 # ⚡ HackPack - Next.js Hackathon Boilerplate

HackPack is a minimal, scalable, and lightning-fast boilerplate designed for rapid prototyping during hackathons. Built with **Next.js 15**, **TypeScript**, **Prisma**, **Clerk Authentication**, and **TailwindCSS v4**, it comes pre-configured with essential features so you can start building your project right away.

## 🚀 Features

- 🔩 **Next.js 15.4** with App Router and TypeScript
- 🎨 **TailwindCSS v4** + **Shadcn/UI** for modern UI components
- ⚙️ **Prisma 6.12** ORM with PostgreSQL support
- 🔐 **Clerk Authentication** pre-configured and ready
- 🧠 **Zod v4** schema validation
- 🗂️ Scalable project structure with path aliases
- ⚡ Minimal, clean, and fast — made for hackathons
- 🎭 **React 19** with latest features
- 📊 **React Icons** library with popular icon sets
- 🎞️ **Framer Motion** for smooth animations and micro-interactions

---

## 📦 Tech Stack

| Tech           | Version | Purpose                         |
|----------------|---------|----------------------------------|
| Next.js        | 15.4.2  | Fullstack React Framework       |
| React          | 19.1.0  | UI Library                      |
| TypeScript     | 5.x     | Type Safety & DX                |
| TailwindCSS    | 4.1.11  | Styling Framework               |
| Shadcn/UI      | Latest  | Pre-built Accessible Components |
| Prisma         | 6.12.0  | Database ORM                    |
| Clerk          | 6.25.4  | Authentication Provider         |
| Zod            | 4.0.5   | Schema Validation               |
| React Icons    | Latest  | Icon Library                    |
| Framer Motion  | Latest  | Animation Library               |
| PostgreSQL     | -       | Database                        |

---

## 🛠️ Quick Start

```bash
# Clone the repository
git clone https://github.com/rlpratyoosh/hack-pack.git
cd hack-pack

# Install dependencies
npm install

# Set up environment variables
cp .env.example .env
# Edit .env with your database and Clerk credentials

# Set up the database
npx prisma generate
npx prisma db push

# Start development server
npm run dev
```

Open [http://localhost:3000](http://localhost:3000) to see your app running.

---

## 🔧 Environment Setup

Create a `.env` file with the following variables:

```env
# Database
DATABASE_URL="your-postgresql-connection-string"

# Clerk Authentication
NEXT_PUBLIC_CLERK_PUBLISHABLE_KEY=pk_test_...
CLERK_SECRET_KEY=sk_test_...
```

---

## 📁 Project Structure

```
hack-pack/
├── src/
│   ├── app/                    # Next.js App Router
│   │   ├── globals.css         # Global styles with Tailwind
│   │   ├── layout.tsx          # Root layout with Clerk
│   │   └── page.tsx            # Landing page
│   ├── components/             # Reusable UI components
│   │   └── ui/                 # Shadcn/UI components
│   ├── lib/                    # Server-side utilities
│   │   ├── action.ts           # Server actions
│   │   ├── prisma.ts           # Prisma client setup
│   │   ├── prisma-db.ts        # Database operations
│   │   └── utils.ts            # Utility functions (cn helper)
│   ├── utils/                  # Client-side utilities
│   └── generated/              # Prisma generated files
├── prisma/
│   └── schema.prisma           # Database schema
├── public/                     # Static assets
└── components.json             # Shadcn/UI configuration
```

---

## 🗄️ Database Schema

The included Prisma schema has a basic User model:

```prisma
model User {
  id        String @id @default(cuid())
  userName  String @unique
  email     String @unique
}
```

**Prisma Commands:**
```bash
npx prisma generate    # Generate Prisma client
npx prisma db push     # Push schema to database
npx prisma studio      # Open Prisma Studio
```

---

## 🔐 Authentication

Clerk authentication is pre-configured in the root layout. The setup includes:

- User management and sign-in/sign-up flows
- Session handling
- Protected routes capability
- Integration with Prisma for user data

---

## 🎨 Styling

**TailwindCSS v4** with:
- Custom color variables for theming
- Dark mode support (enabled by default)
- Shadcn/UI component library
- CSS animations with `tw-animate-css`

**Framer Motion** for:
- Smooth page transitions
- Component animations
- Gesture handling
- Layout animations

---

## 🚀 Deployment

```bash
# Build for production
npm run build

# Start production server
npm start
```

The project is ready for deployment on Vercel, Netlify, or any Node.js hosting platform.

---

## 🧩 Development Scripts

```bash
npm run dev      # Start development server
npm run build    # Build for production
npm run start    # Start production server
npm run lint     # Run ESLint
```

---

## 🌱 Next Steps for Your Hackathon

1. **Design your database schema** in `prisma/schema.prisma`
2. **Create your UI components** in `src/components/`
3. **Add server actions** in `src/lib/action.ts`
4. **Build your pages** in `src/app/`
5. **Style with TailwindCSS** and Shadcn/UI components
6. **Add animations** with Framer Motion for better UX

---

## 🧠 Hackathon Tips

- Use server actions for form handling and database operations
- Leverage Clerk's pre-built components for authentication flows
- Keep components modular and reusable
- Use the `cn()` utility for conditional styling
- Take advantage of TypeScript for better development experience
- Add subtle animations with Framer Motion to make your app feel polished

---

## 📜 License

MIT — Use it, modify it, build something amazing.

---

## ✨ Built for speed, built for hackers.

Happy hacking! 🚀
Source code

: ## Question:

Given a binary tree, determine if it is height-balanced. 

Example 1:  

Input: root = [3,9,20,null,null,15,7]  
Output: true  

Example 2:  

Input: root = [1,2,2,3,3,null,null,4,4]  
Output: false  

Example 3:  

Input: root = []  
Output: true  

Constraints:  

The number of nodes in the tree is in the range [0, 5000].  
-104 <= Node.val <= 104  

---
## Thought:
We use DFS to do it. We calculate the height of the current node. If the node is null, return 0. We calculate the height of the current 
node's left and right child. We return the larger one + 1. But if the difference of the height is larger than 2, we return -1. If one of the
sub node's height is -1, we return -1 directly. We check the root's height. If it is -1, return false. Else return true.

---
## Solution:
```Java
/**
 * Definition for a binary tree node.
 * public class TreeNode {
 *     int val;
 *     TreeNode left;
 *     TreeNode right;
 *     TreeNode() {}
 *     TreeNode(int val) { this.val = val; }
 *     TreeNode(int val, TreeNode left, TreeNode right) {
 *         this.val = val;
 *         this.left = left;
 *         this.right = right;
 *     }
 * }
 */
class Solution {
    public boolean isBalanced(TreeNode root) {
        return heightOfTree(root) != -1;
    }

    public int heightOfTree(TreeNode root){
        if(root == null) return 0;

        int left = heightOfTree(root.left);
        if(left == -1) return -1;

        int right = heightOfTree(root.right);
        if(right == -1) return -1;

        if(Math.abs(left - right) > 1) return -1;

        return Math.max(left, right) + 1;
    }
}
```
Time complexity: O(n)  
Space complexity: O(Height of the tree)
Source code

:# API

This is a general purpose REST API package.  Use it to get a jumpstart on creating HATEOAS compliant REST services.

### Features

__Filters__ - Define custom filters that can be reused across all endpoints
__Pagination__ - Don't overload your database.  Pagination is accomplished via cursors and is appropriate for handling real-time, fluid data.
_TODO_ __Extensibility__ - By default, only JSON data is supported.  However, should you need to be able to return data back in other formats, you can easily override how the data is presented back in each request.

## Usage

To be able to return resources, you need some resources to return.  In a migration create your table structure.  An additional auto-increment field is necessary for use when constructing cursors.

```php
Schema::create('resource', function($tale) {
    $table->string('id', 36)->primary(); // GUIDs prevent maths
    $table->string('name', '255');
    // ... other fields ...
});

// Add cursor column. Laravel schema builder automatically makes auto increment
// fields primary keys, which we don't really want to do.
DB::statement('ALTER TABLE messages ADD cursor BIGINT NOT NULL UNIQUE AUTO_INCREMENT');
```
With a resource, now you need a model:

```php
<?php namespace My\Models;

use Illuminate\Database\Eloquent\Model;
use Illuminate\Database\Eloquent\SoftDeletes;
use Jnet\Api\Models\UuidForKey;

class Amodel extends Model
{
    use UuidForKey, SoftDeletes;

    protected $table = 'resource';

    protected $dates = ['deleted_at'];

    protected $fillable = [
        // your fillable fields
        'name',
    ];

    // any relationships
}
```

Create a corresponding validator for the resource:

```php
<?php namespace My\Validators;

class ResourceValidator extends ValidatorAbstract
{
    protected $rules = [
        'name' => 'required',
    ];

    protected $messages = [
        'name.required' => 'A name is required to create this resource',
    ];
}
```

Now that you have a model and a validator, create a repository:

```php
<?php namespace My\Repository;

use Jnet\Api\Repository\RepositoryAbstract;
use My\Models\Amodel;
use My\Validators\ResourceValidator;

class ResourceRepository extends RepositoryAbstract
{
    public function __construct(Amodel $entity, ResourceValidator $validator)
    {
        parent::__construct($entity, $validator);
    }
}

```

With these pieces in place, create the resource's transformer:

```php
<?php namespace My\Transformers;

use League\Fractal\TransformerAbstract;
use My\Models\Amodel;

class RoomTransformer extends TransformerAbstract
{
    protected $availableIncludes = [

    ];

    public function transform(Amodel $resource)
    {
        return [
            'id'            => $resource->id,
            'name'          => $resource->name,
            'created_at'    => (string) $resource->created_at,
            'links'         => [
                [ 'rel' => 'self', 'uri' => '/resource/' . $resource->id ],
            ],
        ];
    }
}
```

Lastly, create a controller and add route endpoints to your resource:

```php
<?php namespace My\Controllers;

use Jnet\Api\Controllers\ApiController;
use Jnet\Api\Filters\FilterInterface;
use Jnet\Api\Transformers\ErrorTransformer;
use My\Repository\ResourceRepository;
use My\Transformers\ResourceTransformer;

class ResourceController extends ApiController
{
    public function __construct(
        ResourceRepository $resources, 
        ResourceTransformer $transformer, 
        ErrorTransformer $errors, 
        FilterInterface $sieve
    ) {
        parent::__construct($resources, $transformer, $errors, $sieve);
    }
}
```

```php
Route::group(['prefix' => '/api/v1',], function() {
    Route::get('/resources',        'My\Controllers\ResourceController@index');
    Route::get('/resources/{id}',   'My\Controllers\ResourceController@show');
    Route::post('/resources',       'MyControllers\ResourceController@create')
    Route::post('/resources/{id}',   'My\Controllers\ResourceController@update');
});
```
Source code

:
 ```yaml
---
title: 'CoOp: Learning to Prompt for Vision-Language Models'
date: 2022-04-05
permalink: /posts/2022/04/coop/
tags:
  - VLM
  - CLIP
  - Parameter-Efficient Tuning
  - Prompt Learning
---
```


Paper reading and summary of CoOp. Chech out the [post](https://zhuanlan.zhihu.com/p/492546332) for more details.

○ ○ ○ ○ ○ ○ ○

**WHAT YOU ARE ASKED TO DO:** Of all the entries above, output exactly the lines between the one holding "2. **Create your" and the one holding "- Use server", inclusive.

**TASK SOLUTION:**
2. **Create your UI components** in `src/components/`
3. **Add server actions** in `src/lib/action.ts`
4. **Build your pages** in `src/app/`
5. **Style with TailwindCSS** and Shadcn/UI components
6. **Add animations** with Framer Motion for better UX

---

## 🧠 Hackathon Tips

- Use server actions for form handling and database operations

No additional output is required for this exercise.